Gather as much information as possible in advance about your location such as currents, depths, terrain, entry and exit points, ideal surfacing techniques, and marine life. These facts are very significant especially if you plan to go to an unfamiliar site that you have never explored before.
If you’re planning a multi-level dive, calculate what your next levels are and how many minutes you intend on staying at each level. Keep in mind that the deeper you go, the more air you will be using.
Determine your objective with your buddy so you can help each other achieve it during your time underwater. This may involve slowing down at one point to observe marine wildlife and taking pictures or videos.
Discuss your depth and time underwater by agreeing on a maximum depth, maximum bottom time, and a minimum air supply that you will use as your cue to terminate the dive. Consider your normal air consumption and that of your buddy’s so you can plan a dive within that time range. For example, if you usually finish a tank in 40 minutes then it is not wise to extend your time underwater to let’s say 55 minutes as a safety precaution. You will need a dive computer or table to safely establish a degree of protection from decompression sickness. If you don’t have a dive computer, a tool such as PADI’s eRDPML digital dive planner is a good alternative.
Another thing that you should not neglect is to review hand signals with your buddy especially if you’re diving with a group and you were paired with someone you’re not familiar with. Although general hand signals are the same, it’s still advisable to go through them with your buddy to avoid miscommunication under the water.
Don’t forget to incorporate safety stops in your plan which is a three to five minute stop made between 15 and 20 feet during the final ascent. Safety stops are required for dives deeper than 100 feet or those approaching a no-decompression limit to permit a few additional minutes for nitrogen to be released from the body. Some also recommend making a safety stop at the end of each dive. Stops may be utilized to fine-tune your buoyancy or check statistics against your plan. It’s also an opportunity to check the surface for boat traffic and other dangerous obstructions before ascending.
This is also a good time to talk about possible contingency plans in case of emergency situations or changes in conditions. As you may well know, there are things that are beyond your control and sometimes unforeseen situations or alterations can affect a dive. For instance, you may suddenly be distracted by an amazing creature and you spend a lot of time observing it. If you stay longer at a certain area than expected, you may have to adjust your plan accordingly.

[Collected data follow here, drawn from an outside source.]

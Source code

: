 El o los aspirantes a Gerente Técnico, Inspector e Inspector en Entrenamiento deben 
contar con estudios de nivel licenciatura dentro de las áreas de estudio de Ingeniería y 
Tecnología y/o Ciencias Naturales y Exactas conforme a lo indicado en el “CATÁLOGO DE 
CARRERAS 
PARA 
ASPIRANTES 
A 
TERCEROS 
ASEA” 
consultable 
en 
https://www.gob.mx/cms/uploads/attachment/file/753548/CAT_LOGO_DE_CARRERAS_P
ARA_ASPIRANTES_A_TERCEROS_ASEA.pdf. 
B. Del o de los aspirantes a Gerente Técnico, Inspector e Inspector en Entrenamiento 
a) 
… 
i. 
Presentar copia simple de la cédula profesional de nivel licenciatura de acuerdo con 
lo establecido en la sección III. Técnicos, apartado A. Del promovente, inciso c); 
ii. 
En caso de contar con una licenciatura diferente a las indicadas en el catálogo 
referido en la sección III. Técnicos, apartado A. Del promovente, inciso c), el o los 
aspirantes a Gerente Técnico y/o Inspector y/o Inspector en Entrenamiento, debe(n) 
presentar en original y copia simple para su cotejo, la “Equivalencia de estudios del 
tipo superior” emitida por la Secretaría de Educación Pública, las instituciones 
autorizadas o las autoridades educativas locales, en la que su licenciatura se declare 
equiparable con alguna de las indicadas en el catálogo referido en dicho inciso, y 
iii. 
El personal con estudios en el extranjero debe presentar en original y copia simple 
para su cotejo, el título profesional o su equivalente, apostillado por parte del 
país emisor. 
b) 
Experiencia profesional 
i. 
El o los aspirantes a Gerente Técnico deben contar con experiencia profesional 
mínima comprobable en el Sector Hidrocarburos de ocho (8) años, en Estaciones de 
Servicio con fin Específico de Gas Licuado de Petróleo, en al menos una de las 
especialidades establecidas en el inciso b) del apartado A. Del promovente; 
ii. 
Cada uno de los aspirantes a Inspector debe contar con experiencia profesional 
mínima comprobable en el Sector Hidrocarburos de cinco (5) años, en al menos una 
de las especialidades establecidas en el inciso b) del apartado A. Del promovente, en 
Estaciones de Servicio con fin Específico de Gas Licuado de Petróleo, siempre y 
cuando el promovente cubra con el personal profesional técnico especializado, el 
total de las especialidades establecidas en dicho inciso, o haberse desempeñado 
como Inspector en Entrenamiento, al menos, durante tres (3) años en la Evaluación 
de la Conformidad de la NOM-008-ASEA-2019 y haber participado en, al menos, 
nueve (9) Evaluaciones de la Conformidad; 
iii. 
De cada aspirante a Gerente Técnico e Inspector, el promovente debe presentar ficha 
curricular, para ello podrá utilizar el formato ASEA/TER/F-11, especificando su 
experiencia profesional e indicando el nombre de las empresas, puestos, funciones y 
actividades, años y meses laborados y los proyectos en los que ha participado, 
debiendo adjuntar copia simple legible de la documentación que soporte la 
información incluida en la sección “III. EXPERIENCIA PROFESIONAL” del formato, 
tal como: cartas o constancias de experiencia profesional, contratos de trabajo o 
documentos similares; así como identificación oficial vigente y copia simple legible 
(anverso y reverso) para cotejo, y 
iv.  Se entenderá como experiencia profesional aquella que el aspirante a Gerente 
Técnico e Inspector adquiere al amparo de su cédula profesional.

It also helps to come up with possible scenarios like getting separated with your buddy or experiencing an out-of-air emergency. Create an emergency action plan (EAP) using the knowledge and skills that you learned in your training courses. This way, you and your partner are prepared to handle such situations that may arise during your underwater exploration.
When you have a well-planned dive, you are more equipped to prevent and manage diving incidents. Remember to stay within the limits that you established especially in terms of depth and time you will spend underwater. Most of all, enjoy your underwater adventure but not to the point of pushing yourself beyond your limit.